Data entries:
┄┄┄┄┄┄┄┄┄┄
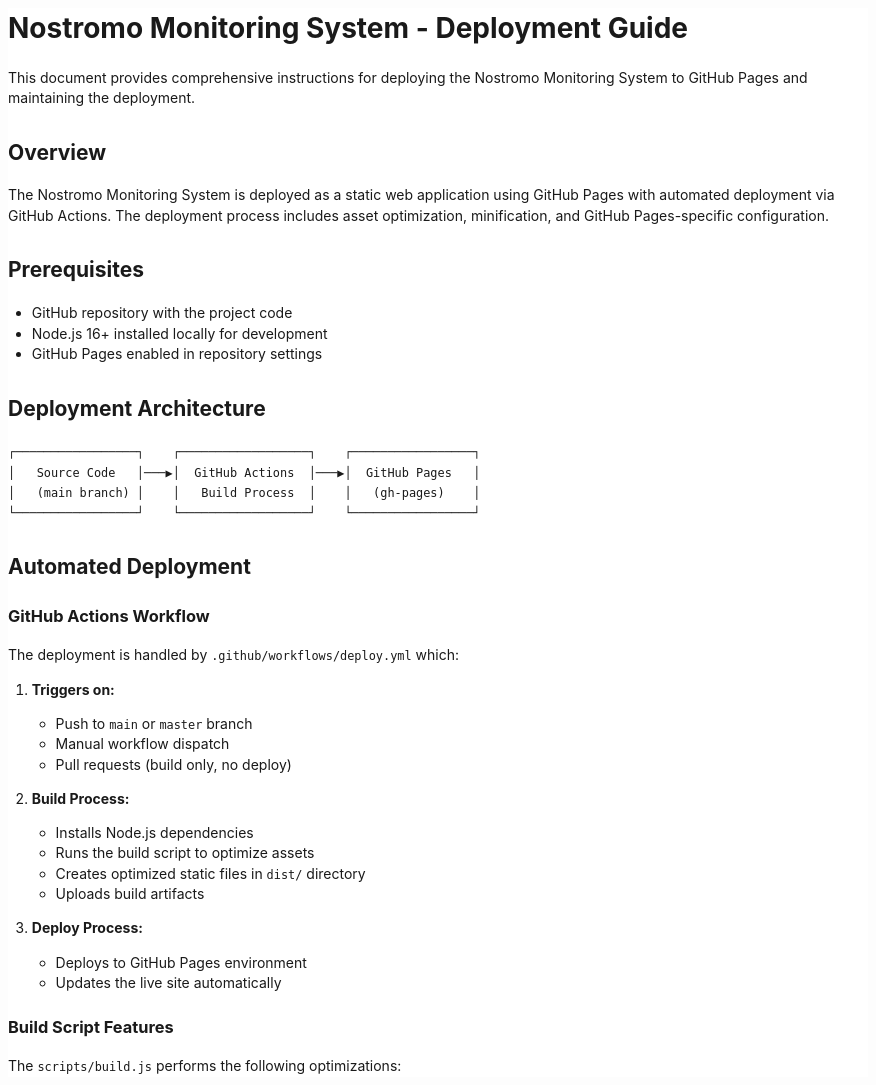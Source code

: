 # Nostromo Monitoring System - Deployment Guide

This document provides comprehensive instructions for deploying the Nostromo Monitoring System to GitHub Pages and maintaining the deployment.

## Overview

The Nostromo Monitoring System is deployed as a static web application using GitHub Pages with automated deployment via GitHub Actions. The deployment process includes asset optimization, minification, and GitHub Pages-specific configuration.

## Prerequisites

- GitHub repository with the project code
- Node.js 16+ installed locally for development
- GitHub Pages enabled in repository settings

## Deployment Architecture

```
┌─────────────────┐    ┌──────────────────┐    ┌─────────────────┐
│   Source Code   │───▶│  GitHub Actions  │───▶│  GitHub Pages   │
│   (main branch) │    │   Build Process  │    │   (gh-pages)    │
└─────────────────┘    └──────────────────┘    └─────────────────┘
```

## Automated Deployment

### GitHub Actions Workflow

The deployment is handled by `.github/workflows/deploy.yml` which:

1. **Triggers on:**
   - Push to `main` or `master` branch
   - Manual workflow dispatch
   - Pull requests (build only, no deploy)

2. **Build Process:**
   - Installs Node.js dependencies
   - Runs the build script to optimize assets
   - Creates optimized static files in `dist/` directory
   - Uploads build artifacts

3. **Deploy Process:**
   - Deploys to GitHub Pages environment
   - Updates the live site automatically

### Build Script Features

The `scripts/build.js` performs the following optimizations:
┄┄┄┄┄┄┄┄┄┄
[TASK DIRECTIONS]: An exact reproduction of the data is required, with pictures excluded.

[TASK RESULT]:
Source code

: # Nostromo Monitoring System - Deployment Guide

This document provides comprehensive instructions for deploying the Nostromo Monitoring System to GitHub Pages and maintaining the deployment.

## Overview

The Nostromo Monitoring System is deployed as a static web application using GitHub Pages with automated deployment via GitHub Actions. The deployment process includes asset optimization, minification, and GitHub Pages-specific configuration.

## Prerequisites

- GitHub repository with the project code
- Node.js 16+ installed locally for development
- GitHub Pages enabled in repository settings

## Deployment Architecture

```
┌─────────────────┐    ┌──────────────────┐    ┌─────────────────┐
│   Source Code   │───▶│  GitHub Actions  │───▶│  GitHub Pages   │
│   (main branch) │    │   Build Process  │    │   (gh-pages)    │
└─────────────────┘    └──────────────────┘    └─────────────────┘
```

## Automated Deployment

### GitHub Actions Workflow

The deployment is handled by `.github/workflows/deploy.yml` which:

1. **Triggers on:**
   - Push to `main` or `master` branch
   - Manual workflow dispatch
   - Pull requests (build only, no deploy)

2. **Build Process:**
   - Installs Node.js dependencies
   - Runs the build script to optimize assets
   - Creates optimized static files in `dist/` directory
   - Uploads build artifacts

3. **Deploy Process:**
   - Deploys to GitHub Pages environment
   - Updates the live site automatically

### Build Script Features

The `scripts/build.js` performs the following optimizations:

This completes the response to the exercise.